Mundo islâmico vive atualmente numa idade das trevas, afirma investigador e autor de "Maomé - O profeta que transformou o mundo"

por António Mateus - RTP

"Uma sociedade que subvaloriza ou diminui as mulheres será sempre uma sociedade atrasada", afirma o libanês Mohamad Jebara, investigador islâmico e autor de "Maomé - O profeta que transformou o mundo", em entrevista exclusiva à RTP.

Investigador do Islão, com foco nas línguas semíticas (árabe clássico e hebraico bíblico), o libanês Mohamad Jebara assenta a estrutura deste livro, agora lançado em Portugal, no estudo e compreensão da pessoa que foi Maomé, através de textos originais, muitos deles - segundo afirma - "com mais de mil anos".

Jebara afirma que a intolerância, o fundamentalismo e a tentativa de muitos muçulmanos, nos dias de hoje, quererem impor os seus preceitos e hábitos a outras culturas, particularmente quando acolhidos por estas (no caso de migrantes), são uma afronta e uma deturpação dos valores legados por Maomé.

"Há uma distinção importante entre respeitar as crenças das pessoas... queremos ser católicos, judeus muçulmanos, hindus... é nosso direito assumir essa identidade, mas quando a queremos impor a outras pessoas é aí que tudo se torna problemático, porque se entra no domínio da intolerância".

E sublinha: "O principal ensinamento do Profeta Maomé é saber aceitar. Porque aí há tolerância. Temos por tolerância dizer não gosto de ti mas vou tolerar-te, mas ele ensinou-nos outro passo: a aceitação; sabem...talvez o que vocês fazem não seja o que eu faço mas vou amar-vos apesar disso.
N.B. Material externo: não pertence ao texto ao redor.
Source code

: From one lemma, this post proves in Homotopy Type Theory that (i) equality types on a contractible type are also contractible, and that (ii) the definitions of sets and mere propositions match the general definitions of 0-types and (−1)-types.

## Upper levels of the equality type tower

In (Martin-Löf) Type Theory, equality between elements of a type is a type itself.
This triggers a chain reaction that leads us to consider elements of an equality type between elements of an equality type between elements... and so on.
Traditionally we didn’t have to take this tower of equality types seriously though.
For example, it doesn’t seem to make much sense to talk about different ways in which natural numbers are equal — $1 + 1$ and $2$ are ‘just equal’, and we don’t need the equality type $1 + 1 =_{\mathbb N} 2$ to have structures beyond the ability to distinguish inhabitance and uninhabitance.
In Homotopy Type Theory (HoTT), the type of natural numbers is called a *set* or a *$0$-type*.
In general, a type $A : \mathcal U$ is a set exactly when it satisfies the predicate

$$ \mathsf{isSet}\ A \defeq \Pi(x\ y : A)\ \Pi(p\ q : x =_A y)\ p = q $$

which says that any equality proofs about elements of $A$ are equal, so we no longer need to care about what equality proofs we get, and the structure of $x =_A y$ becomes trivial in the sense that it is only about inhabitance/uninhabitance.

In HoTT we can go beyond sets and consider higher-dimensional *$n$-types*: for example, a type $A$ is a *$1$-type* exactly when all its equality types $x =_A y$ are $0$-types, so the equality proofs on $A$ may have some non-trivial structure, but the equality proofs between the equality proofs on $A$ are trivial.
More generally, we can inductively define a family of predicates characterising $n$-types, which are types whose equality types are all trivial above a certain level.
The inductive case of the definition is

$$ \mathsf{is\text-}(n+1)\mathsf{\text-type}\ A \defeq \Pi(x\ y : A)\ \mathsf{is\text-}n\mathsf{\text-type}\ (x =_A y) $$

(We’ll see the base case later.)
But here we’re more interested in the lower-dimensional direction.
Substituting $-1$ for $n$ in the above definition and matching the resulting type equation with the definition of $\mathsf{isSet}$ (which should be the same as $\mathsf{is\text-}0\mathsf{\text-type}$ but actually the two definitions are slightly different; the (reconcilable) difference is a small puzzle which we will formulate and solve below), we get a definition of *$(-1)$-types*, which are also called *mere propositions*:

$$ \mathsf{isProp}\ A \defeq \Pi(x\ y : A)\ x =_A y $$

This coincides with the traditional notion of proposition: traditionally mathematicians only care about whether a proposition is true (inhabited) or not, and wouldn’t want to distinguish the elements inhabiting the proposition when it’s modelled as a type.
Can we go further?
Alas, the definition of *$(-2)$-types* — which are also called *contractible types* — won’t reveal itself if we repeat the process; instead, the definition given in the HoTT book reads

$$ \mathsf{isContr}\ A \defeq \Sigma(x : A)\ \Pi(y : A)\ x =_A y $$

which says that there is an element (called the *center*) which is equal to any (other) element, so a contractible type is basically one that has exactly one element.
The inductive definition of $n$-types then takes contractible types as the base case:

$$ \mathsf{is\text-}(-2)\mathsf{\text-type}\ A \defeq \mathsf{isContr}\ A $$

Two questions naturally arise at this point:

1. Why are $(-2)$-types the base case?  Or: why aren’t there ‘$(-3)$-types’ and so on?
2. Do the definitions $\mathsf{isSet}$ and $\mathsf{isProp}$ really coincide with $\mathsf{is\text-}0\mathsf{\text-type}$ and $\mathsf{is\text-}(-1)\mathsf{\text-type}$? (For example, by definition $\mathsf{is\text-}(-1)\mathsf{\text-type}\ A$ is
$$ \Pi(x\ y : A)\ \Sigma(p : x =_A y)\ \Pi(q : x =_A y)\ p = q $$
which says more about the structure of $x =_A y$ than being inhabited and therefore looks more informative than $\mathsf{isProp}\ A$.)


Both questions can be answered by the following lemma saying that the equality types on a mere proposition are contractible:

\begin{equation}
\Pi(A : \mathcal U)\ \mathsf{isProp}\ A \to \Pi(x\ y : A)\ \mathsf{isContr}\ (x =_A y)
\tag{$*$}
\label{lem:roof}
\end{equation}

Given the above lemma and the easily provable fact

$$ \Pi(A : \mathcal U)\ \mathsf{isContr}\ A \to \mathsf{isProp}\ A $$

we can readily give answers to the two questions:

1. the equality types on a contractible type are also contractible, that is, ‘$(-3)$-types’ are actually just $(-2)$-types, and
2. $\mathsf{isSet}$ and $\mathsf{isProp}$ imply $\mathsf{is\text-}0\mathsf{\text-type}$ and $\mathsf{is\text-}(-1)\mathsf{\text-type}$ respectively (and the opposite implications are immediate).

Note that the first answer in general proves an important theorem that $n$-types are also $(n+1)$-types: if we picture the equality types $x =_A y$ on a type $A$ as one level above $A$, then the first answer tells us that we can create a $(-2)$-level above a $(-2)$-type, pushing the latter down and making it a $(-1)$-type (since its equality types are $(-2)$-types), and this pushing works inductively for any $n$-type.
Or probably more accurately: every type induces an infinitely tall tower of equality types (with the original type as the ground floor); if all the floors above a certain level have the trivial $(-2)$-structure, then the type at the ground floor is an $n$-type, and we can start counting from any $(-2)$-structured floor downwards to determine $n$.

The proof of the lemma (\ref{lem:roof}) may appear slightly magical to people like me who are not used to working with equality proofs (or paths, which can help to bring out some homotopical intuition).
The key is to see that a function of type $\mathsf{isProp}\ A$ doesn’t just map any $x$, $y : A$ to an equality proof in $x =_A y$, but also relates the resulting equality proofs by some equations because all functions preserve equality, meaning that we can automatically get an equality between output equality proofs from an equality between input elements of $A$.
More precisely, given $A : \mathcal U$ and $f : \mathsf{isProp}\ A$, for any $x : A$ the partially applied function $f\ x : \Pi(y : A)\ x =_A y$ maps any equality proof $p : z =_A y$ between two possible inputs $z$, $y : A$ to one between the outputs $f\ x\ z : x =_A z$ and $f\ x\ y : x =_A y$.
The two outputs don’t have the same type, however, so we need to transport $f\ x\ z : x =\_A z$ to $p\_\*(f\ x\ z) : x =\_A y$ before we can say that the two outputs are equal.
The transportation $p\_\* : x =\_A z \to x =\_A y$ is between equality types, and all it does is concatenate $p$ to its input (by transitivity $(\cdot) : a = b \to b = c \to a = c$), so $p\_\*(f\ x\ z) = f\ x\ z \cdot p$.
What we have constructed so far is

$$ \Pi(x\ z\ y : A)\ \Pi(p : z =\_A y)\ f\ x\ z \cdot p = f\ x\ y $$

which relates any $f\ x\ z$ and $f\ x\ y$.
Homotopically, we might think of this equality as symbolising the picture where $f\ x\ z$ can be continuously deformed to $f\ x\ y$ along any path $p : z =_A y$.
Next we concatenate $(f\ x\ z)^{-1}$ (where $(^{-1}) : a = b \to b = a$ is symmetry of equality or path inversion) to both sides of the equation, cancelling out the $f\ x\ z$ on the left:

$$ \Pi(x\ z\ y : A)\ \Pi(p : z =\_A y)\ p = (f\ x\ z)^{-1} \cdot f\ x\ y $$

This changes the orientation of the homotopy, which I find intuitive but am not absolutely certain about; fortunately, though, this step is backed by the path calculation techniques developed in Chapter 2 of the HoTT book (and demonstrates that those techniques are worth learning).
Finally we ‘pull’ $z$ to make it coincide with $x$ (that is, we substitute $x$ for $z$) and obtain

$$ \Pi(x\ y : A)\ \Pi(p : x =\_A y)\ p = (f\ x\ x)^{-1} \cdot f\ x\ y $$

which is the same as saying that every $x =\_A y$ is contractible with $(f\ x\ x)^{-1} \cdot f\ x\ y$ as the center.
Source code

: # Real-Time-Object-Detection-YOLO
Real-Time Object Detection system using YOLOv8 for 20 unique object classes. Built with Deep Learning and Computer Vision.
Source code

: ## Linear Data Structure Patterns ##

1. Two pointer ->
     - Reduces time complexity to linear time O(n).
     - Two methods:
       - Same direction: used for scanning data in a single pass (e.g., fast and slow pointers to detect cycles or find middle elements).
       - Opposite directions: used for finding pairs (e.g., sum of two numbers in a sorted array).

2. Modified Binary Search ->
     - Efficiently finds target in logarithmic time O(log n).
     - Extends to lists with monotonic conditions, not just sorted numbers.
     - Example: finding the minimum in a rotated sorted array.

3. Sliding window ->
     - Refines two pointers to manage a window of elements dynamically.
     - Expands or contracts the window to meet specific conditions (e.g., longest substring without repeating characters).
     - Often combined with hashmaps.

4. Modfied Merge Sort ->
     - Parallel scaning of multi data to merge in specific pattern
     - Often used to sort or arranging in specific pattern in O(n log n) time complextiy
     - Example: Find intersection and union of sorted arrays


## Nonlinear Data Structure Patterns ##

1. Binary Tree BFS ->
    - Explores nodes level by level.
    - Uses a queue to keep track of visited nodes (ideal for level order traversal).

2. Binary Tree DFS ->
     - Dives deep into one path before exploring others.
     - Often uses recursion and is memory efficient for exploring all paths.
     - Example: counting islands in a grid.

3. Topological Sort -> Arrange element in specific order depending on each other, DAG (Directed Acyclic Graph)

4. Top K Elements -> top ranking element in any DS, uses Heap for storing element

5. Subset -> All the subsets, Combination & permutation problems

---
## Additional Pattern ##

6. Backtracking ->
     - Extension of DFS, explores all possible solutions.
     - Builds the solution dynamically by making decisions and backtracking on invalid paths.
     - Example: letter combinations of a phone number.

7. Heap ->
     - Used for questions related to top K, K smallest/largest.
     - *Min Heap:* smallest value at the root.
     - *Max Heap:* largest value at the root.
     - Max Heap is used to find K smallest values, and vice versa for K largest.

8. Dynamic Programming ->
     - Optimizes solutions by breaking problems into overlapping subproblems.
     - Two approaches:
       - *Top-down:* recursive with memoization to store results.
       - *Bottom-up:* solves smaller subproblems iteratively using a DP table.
Vou respeitar-vos apesar disso".

Jebara afirma que esse preceito é o inverso das práticas de comunidades que entram em choque com outras formas de estar, incluindo culturas que as acolheram migrantes e refugiados e a quem querem impor os seus hábitos em vez de aceitarem, particularmente ao nível de liberdades, os de quem os abraçou.
Jornalista: António Mateus | Imagem: Carlos Oliveira e Carlos Matias

"O que arrancou a Europa da idade das trevas foi o conhecimento e isso leva tempo", destaca. "E creio que com o tempo o mundo muçulmano se abrirá porque nesta altura se encontra sem dúvida numa era das trevas. É um facto".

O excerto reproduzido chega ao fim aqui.